For each line below that contains the string "learning", copy that line.

Pictures paired with source code.
╭──

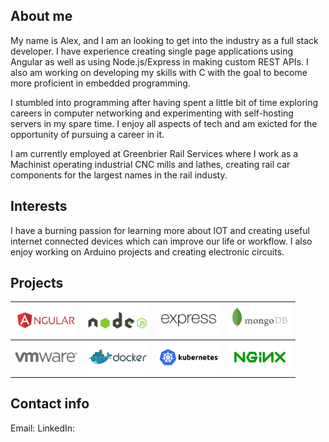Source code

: 

## About me
My name is Alex, and I am an looking to get into the industry as a full stack developer. I have experience creating single page applications using Angular as well as using Node.js/Express in making custom REST APIs. I also am working on developing my skills with C with the goal to become more proficient in embedded programming.

I stumbled into programming after having spent a little bit of time exploring careers in computer networking and experimenting with self-hosting servers in my spare time. I enjoy all aspects of tech and am exicted for the opportunity of pursuing a career in it.

I am currently employed at Greenbrier Rail Services where I work as a Machinist operating industrial CNC mills and lathes, creating rail car components for the largest names in the rail industy.


## Interests
I have a burning passion for learning more about IOT and creating useful internet connected devices which can improve our life or workflow. I also enjoy working on Arduino projects and creating electronic circuits.

## Projects


|<img src="images/angular.svg" width="100">|<img src="images/nodejs.svg" width="100">|<img src="images/expressjs.svg" width="100">|<img src="images/mongodb.svg" width="100">|
|---|---|---|---|
|<img src="images/vmware.svg" width="100">|<img src="images/docker.svg" width="100">|<img src="images/kubernetes.svg" width="100">|<img src="images/nginx.svg" width="100">|


## Contact info
Email:
LinkedIn:

<!--
**AlexMantzDev/AlexMantzDev** is a ✨ _special_ ✨ repository because its `README.md` (this file) appears on your GitHub profile.

Here are some ideas to get you started:

- 🔭 I’m currently working on ...
- 🌱 I’m currently learning ...
- 👯 I’m looking to collaborate on ...
- 🤔 I’m looking for help with ...
- 💬 Ask me about ...
- 📫 How to reach me: ...
- 😄 Pronouns: ...
- ⚡ Fun fact: ...
-->
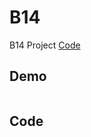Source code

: # B14

B14 Project [Code](https://github.com/CodeMercs/ariod-ho-book/tree/master/Code/B14)


## Demo

![]()

## Code
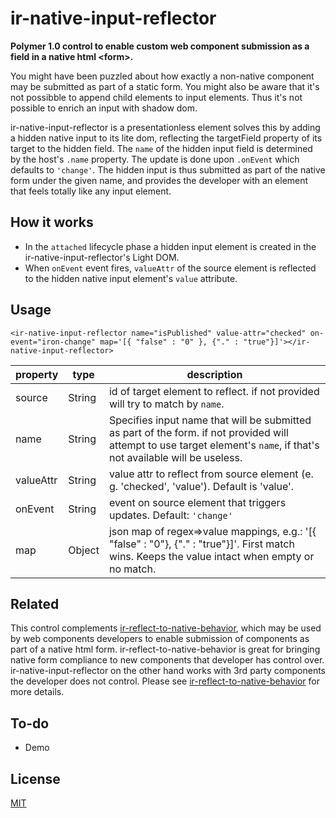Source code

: # ir-native-input-reflector

**Polymer 1.0 control to enable custom web component submission as a field in a native html &lt;form&gt;.**

You might have been puzzled about how exactly a non-native component may be submitted as part of a static form. 
You might also be aware that it's not possibble to append child elements to input elements. 
Thus it's not possible to enrich an input with shadow dom.

ir-native-input-reflector is a presentationless element solves this by adding a hidden native input to its lite dom, reflecting the 
targetField property of its target to the hidden field. The `name` of the hidden input field is determined by the host's `.name` property.
The update is done upon `.onEvent` which defaults to `'change'`. 
The hidden input is thus submitted as part of the native form under the given name, and provides the developer with
an element that feels totally like any input element. 

## How it works
- In the `attached` lifecycle phase a hidden input element is created in the ir-native-input-reflector's Light DOM.
- When `onEvent` event fires, `valueAttr` of the source element is reflected to the hidden native input element's `value` attribute.

## Usage

    <ir-native-input-reflector name="isPublished" value-attr="checked" on-event="iron-change" map='[{ "false" : "0" }, {"." : "true"}]'></ir-native-input-reflector>

| property 	| type 		| description |
| -------- 	| --------- | ----------- |
| source	| String	| id of target element to reflect. if not provided will try to match by `name`. |
| name		| String 	| Specifies input name that will be submitted as part of the form. if not provided will attempt to use target element's `name`, if that's not available will be useless. |
| valueAttr | String	| value attr to reflect from source element (e. g. 'checked', 'value'). Default is 'value'. |
| onEvent	| String	| event on source element that triggers updates. Default: `'change'`|
| map 		| Object 	| json map of regex=>value mappings, e.g.: '[{ "false" : "0"}, {"." : "true"}]'. First match wins. Keeps the value intact when empty or no match. |

	
## Related
This control complements [ir-reflect-to-native-behavior](https://github.com/IgorRubinovich/ir-reflect-to-native-behavior), which may
be used by web components developers to enable submission of components as part of a native html form. ir-reflect-to-native-behavior is
great for bringing native form compliance to new components that developer has control over. ir-native-input-reflector on the other hand
works with 3rd party components the developer does not control.
Please see [ir-reflect-to-native-behavior](https://github.com/IgorRubinovich/ir-reflect-to-native-behavior) for more details.

## To-do
- Demo

## License
[MIT](http://opensource.org/licenses/MIT)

╰──

FINISHED EXERCISE.
I have a burning passion for learning more about IOT and creating useful internet connected devices which can improve our life or workflow. I also enjoy working on Arduino projects and creating electronic circuits.
- 🌱 I’m currently learning ...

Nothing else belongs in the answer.